# [PROBLEM STATEMENT]
Nothing but a full, exact copy of the data is needed.

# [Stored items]

◇ ◇ ◇ ◇ ◇ ◇ ◇

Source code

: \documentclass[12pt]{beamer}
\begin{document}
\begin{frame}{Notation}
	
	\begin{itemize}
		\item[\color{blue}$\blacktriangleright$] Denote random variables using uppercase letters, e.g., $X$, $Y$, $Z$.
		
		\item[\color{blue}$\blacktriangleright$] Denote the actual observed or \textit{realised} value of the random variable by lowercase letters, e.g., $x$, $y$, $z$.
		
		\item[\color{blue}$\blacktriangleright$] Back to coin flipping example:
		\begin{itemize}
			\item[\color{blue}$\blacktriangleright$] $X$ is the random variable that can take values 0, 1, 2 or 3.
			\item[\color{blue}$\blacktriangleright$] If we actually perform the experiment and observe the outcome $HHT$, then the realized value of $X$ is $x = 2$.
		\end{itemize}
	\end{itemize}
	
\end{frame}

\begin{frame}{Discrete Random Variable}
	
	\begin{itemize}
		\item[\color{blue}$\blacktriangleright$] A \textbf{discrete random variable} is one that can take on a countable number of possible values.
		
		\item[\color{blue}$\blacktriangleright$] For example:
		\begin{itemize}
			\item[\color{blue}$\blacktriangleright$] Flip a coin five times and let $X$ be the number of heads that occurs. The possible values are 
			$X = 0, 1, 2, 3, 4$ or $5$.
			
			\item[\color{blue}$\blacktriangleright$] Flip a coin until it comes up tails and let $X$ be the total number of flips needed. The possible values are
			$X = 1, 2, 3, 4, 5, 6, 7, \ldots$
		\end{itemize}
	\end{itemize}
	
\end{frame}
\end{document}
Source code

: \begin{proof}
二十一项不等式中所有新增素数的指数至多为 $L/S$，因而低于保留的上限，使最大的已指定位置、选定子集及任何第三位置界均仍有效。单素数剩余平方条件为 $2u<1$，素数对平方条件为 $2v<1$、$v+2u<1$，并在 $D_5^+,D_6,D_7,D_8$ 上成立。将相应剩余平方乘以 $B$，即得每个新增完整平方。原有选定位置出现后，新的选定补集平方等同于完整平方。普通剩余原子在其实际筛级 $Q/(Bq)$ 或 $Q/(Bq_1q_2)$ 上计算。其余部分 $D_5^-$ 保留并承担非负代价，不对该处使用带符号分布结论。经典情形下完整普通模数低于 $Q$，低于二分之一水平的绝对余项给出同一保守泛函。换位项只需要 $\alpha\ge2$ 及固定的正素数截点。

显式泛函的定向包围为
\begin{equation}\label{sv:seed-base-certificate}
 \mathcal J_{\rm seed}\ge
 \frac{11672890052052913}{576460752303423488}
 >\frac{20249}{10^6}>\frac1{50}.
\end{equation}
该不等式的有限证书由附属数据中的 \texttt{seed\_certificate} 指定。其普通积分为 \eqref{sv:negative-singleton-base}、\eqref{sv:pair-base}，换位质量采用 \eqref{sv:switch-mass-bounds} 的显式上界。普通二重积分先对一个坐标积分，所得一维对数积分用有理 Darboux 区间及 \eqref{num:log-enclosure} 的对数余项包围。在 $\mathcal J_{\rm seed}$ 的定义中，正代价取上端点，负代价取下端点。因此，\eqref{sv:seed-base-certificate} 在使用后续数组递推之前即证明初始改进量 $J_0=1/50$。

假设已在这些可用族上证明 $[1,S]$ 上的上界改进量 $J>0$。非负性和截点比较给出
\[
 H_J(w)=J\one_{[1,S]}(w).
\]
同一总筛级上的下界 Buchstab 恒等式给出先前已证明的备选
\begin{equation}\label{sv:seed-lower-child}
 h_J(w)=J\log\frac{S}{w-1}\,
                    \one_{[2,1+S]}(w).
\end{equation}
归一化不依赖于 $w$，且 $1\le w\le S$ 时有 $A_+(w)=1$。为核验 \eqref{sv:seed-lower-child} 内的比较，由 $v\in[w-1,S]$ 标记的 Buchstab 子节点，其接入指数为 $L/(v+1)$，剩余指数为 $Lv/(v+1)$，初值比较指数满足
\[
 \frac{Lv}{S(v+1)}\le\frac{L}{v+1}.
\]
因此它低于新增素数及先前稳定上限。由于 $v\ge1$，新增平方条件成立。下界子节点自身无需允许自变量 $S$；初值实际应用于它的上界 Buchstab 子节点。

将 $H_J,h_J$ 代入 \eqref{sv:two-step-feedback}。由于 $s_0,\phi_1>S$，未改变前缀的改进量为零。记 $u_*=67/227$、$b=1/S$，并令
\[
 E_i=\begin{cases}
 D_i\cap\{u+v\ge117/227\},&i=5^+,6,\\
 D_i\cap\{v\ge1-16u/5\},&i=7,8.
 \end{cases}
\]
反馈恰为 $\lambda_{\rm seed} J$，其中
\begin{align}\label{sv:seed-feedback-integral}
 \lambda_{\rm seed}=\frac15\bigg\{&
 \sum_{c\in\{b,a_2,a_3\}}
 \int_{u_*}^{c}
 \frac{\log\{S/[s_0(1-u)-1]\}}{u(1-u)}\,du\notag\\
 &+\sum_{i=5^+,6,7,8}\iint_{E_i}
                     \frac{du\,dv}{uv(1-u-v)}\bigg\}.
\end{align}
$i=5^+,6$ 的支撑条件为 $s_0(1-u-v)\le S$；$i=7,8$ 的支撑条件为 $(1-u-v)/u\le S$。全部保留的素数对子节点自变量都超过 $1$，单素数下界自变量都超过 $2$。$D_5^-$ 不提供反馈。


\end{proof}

◇ ◇ ◇ ◇ ◇ ◇ ◇

# [SOLUTION TO THE EXERCISE]
Source code

: \documentclass[12pt]{beamer}
\begin{document}
\begin{frame}{Notation}
	
	\begin{itemize}
		\item[\color{blue}$\blacktriangleright$] Denote random variables using uppercase letters, e.g., $X$, $Y$, $Z$.
		
		\item[\color{blue}$\blacktriangleright$] Denote the actual observed or \textit{realised} value of the random variable by lowercase letters, e.g., $x$, $y$, $z$.
		
		\item[\color{blue}$\blacktriangleright$] Back to coin flipping example:
		\begin{itemize}
			\item[\color{blue}$\blacktriangleright$] $X$ is the random variable that can take values 0, 1, 2 or 3.
			\item[\color{blue}$\blacktriangleright$] If we actually perform the experiment and observe the outcome $HHT$, then the realized value of $X$ is $x = 2$.
		\end{itemize}
	\end{itemize}
	
\end{frame}

\begin{frame}{Discrete Random Variable}
	
	\begin{itemize}
		\item[\color{blue}$\blacktriangleright$] A \textbf{discrete random variable} is one that can take on a countable number of possible values.
		
		\item[\color{blue}$\blacktriangleright$] For example:
		\begin{itemize}
			\item[\color{blue}$\blacktriangleright$] Flip a coin five times and let $X$ be the number of heads that occurs. The possible values are 
			$X = 0, 1, 2, 3, 4$ or $5$.
			
			\item[\color{blue}$\blacktriangleright$] Flip a coin until it comes up tails and let $X$ be the total number of flips needed. The possible values are
			$X = 1, 2, 3, 4, 5, 6, 7, \ldots$
		\end{itemize}
	\end{itemize}
	
\end{frame}
\end{document}
Source code

: \begin{proof}
二十一项不等式中所有新增素数的指数至多为 $L/S$，因而低于保留的上限，使最大的已指定位置、选定子集及任何第三位置界均仍有效。单素数剩余平方条件为 $2u<1$，素数对平方条件为 $2v<1$、$v+2u<1$，并在 $D_5^+,D_6,D_7,D_8$ 上成立。将相应剩余平方乘以 $B$，即得每个新增完整平方。原有选定位置出现后，新的选定补集平方等同于完整平方。普通剩余原子在其实际筛级 $Q/(Bq)$ 或 $Q/(Bq_1q_2)$ 上计算。其余部分 $D_5^-$ 保留并承担非负代价，不对该处使用带符号分布结论。经典情形下完整普通模数低于 $Q$，低于二分之一水平的绝对余项给出同一保守泛函。换位项只需要 $\alpha\ge2$ 及固定的正素数截点。

显式泛函的定向包围为
\begin{equation}\label{sv:seed-base-certificate}
 \mathcal J_{\rm seed}\ge
 \frac{11672890052052913}{576460752303423488}
 >\frac{20249}{10^6}>\frac1{50}.
\end{equation}
该不等式的有限证书由附属数据中的 \texttt{seed\_certificate} 指定。其普通积分为 \eqref{sv:negative-singleton-base}、\eqref{sv:pair-base}，换位质量采用 \eqref{sv:switch-mass-bounds} 的显式上界。普通二重积分先对一个坐标积分，所得一维对数积分用有理 Darboux 区间及 \eqref{num:log-enclosure} 的对数余项包围。在 $\mathcal J_{\rm seed}$ 的定义中，正代价取上端点，负代价取下端点。因此，\eqref{sv:seed-base-certificate} 在使用后续数组递推之前即证明初始改进量 $J_0=1/50$。

假设已在这些可用族上证明 $[1,S]$ 上的上界改进量 $J>0$。非负性和截点比较给出
\[
 H_J(w)=J\one_{[1,S]}(w).
\]
同一总筛级上的下界 Buchstab 恒等式给出先前已证明的备选
\begin{equation}\label{sv:seed-lower-child}
 h_J(w)=J\log\frac{S}{w-1}\,
                    \one_{[2,1+S]}(w).
\end{equation}
归一化不依赖于 $w$，且 $1\le w\le S$ 时有 $A_+(w)=1$。为核验 \eqref{sv:seed-lower-child} 内的比较，由 $v\in[w-1,S]$ 标记的 Buchstab 子节点，其接入指数为 $L/(v+1)$，剩余指数为 $Lv/(v+1)$，初值比较指数满足
\[
 \frac{Lv}{S(v+1)}\le\frac{L}{v+1}.
\]
因此它低于新增素数及先前稳定上限。由于 $v\ge1$，新增平方条件成立。下界子节点自身无需允许自变量 $S$；初值实际应用于它的上界 Buchstab 子节点。

将 $H_J,h_J$ 代入 \eqref{sv:two-step-feedback}。由于 $s_0,\phi_1>S$，未改变前缀的改进量为零。记 $u_*=67/227$、$b=1/S$，并令
\[
 E_i=\begin{cases}
 D_i\cap\{u+v\ge117/227\},&i=5^+,6,\\
 D_i\cap\{v\ge1-16u/5\},&i=7,8.
 \end{cases}
\]
反馈恰为 $\lambda_{\rm seed} J$，其中
\begin{align}\label{sv:seed-feedback-integral}
 \lambda_{\rm seed}=\frac15\bigg\{&
 \sum_{c\in\{b,a_2,a_3\}}
 \int_{u_*}^{c}
 \frac{\log\{S/[s_0(1-u)-1]\}}{u(1-u)}\,du\notag\\
 &+\sum_{i=5^+,6,7,8}\iint_{E_i}
                     \frac{du\,dv}{uv(1-u-v)}\bigg\}.
\end{align}
$i=5^+,6$ 的支撑条件为 $s_0(1-u-v)\le S$；$i=7,8$ 的支撑条件为 $(1-u-v)/u\le S$。全部保留的素数对子节点自变量都超过 $1$，单素数下界自变量都超过 $2$。$D_5^-$ 不提供反馈。


\end{proof}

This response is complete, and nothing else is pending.